═════ Available records

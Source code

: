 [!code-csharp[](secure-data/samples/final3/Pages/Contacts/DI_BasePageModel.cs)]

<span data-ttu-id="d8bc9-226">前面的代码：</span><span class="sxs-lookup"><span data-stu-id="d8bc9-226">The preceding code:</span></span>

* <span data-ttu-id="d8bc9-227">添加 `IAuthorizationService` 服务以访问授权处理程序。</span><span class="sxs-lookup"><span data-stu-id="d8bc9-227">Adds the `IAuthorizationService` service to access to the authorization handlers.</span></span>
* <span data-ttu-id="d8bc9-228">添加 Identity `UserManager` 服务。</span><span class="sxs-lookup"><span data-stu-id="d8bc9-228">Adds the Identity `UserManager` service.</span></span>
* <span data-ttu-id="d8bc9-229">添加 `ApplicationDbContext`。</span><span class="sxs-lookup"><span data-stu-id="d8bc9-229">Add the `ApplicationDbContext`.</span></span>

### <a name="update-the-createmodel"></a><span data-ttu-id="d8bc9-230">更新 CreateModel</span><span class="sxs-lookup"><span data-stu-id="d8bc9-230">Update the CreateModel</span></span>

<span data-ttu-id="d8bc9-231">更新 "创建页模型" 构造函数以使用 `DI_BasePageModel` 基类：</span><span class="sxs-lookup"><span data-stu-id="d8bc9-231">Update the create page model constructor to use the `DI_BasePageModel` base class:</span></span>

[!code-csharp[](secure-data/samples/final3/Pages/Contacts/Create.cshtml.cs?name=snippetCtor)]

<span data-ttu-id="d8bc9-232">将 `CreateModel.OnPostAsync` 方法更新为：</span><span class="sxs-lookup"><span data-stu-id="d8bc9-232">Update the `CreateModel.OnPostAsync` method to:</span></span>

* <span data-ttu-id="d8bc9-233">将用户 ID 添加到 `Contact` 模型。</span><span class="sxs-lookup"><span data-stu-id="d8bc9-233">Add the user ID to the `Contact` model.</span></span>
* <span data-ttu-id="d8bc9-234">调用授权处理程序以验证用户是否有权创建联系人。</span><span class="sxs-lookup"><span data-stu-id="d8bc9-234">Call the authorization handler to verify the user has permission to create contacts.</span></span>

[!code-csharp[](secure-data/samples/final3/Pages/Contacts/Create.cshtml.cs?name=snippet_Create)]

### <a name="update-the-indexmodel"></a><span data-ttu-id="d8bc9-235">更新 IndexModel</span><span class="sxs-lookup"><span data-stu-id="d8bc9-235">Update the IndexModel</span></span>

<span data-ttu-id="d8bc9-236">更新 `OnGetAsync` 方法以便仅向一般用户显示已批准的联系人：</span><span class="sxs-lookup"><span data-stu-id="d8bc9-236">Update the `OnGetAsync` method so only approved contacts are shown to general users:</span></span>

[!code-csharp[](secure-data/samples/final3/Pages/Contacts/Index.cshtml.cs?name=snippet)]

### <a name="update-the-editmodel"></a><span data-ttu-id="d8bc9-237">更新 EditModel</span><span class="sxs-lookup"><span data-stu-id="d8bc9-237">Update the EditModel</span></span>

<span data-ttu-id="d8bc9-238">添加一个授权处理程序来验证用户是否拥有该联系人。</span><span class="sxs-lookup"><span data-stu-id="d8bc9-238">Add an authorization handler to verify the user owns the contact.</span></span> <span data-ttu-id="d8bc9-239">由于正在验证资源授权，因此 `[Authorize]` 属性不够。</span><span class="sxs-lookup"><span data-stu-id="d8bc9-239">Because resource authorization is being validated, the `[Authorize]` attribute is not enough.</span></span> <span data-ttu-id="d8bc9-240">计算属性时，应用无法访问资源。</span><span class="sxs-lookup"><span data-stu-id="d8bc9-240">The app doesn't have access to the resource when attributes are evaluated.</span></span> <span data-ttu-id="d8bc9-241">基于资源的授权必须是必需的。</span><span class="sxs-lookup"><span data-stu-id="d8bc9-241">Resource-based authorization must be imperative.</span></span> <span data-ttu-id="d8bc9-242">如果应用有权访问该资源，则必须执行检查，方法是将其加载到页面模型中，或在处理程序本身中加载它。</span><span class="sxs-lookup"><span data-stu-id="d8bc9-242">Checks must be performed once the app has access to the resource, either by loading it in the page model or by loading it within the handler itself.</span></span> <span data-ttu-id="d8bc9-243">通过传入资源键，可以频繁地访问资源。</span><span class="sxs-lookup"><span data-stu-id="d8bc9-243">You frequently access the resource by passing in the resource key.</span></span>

══════════

# [Exercise]
Output each record precisely as given.

# [Answer for the task]
Source code

: [!code-csharp[](secure-data/samples/final3/Pages/Contacts/DI_BasePageModel.cs)]

<span data-ttu-id="d8bc9-226">前面的代码：</span><span class="sxs-lookup"><span data-stu-id="d8bc9-226">The preceding code:</span></span>

* <span data-ttu-id="d8bc9-227">添加 `IAuthorizationService` 服务以访问授权处理程序。</span><span class="sxs-lookup"><span data-stu-id="d8bc9-227">Adds the `IAuthorizationService` service to access to the authorization handlers.</span></span>
* <span data-ttu-id="d8bc9-228">添加 Identity `UserManager` 服务。</span><span class="sxs-lookup"><span data-stu-id="d8bc9-228">Adds the Identity `UserManager` service.</span></span>
* <span data-ttu-id="d8bc9-229">添加 `ApplicationDbContext`。</span><span class="sxs-lookup"><span data-stu-id="d8bc9-229">Add the `ApplicationDbContext`.</span></span>

### <a name="update-the-createmodel"></a><span data-ttu-id="d8bc9-230">更新 CreateModel</span><span class="sxs-lookup"><span data-stu-id="d8bc9-230">Update the CreateModel</span></span>

<span data-ttu-id="d8bc9-231">更新 "创建页模型" 构造函数以使用 `DI_BasePageModel` 基类：</span><span class="sxs-lookup"><span data-stu-id="d8bc9-231">Update the create page model constructor to use the `DI_BasePageModel` base class:</span></span>

[!code-csharp[](secure-data/samples/final3/Pages/Contacts/Create.cshtml.cs?name=snippetCtor)]

<span data-ttu-id="d8bc9-232">将 `CreateModel.OnPostAsync` 方法更新为：</span><span class="sxs-lookup"><span data-stu-id="d8bc9-232">Update the `CreateModel.OnPostAsync` method to:</span></span>

* <span data-ttu-id="d8bc9-233">将用户 ID 添加到 `Contact` 模型。</span><span class="sxs-lookup"><span data-stu-id="d8bc9-233">Add the user ID to the `Contact` model.</span></span>
* <span data-ttu-id="d8bc9-234">调用授权处理程序以验证用户是否有权创建联系人。</span><span class="sxs-lookup"><span data-stu-id="d8bc9-234">Call the authorization handler to verify the user has permission to create contacts.</span></span>

[!code-csharp[](secure-data/samples/final3/Pages/Contacts/Create.cshtml.cs?name=snippet_Create)]

### <a name="update-the-indexmodel"></a><span data-ttu-id="d8bc9-235">更新 IndexModel</span><span class="sxs-lookup"><span data-stu-id="d8bc9-235">Update the IndexModel</span></span>

<span data-ttu-id="d8bc9-236">更新 `OnGetAsync` 方法以便仅向一般用户显示已批准的联系人：</span><span class="sxs-lookup"><span data-stu-id="d8bc9-236">Update the `OnGetAsync` method so only approved contacts are shown to general users:</span></span>

[!code-csharp[](secure-data/samples/final3/Pages/Contacts/Index.cshtml.cs?name=snippet)]

### <a name="update-the-editmodel"></a><span data-ttu-id="d8bc9-237">更新 EditModel</span><span class="sxs-lookup"><span data-stu-id="d8bc9-237">Update the EditModel</span></span>

<span data-ttu-id="d8bc9-238">添加一个授权处理程序来验证用户是否拥有该联系人。</span><span class="sxs-lookup"><span data-stu-id="d8bc9-238">Add an authorization handler to verify the user owns the contact.</span></span> <span data-ttu-id="d8bc9-239">由于正在验证资源授权，因此 `[Authorize]` 属性不够。</span><span class="sxs-lookup"><span data-stu-id="d8bc9-239">Because resource authorization is being validated, the `[Authorize]` attribute is not enough.</span></span> <span data-ttu-id="d8bc9-240">计算属性时，应用无法访问资源。</span><span class="sxs-lookup"><span data-stu-id="d8bc9-240">The app doesn't have access to the resource when attributes are evaluated.</span></span> <span data-ttu-id="d8bc9-241">基于资源的授权必须是必需的。</span><span class="sxs-lookup"><span data-stu-id="d8bc9-241">Resource-based authorization must be imperative.</span></span> <span data-ttu-id="d8bc9-242">如果应用有权访问该资源，则必须执行检查，方法是将其加载到页面模型中，或在处理程序本身中加载它。</span><span class="sxs-lookup"><span data-stu-id="d8bc9-242">Checks must be performed once the app has access to the resource, either by loading it in the page model or by loading it within the handler itself.</span></span> <span data-ttu-id="d8bc9-243">通过传入资源键，可以频繁地访问资源。</span><span class="sxs-lookup"><span data-stu-id="d8bc9-243">You frequently access the resource by passing in the resource key.</span></span>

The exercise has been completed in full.